▶ **Materials provided**
——
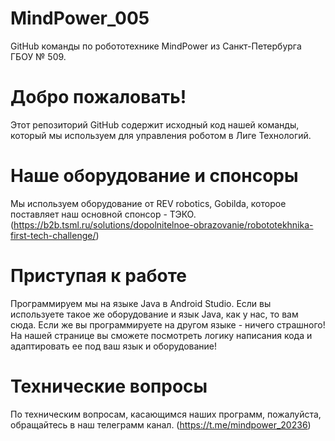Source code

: # MindPower_005
GitHub команды по робототехнике MindPower из Санкт-Петербурга ГБОУ № 509.
# Добро пожаловать!
Этот репозиторий GitHub содержит исходный код нашей команды, который мы используем для управления роботом в Лиге Технологий.
# Наше оборудование и спонсоры
Мы используем оборудование от REV robotics, Gobilda, которое поставляет наш основной спонсор - ТЭКО.
(https://b2b.tsml.ru/solutions/dopolnitelnoe-obrazovanie/robototekhnika-first-tech-challenge/)
# Приступая к работе
Программируем мы на языке Java в Android Studio. Если вы используете такое же оборудование и язык Java, как у нас, то вам сюда. Если же вы программируете на другом языке - ничего страшного! На нашей странице вы сможете посмотреть логику написания кода и адаптировать ее под ваш язык и оборудование!
# Технические вопросы
По техническим вопросам, касающимся наших программ, пожалуйста, обращайтесь в наш телеграмм канал. 
(https://t.me/mindpower_20236)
——
▶ **Work to be completed**
The expected output is a verbatim retyping of each line from the one with "Мы используем оборудование" to the end of the listing above, with both end lines kept and nothing added.

▶ **Solution to the problem**
Мы используем оборудование от REV robotics, Gobilda, которое поставляет наш основной спонсор - ТЭКО.
(https://b2b.tsml.ru/solutions/dopolnitelnoe-obrazovanie/robototekhnika-first-tech-challenge/)
# Приступая к работе
Программируем мы на языке Java в Android Studio. Если вы используете такое же оборудование и язык Java, как у нас, то вам сюда. Если же вы программируете на другом языке - ничего страшного! На нашей странице вы сможете посмотреть логику написания кода и адаптировать ее под ваш язык и оборудование!
# Технические вопросы
По техническим вопросам, касающимся наших программ, пожалуйста, обращайтесь в наш телеграмм канал. 
(https://t.me/mindpower_20236)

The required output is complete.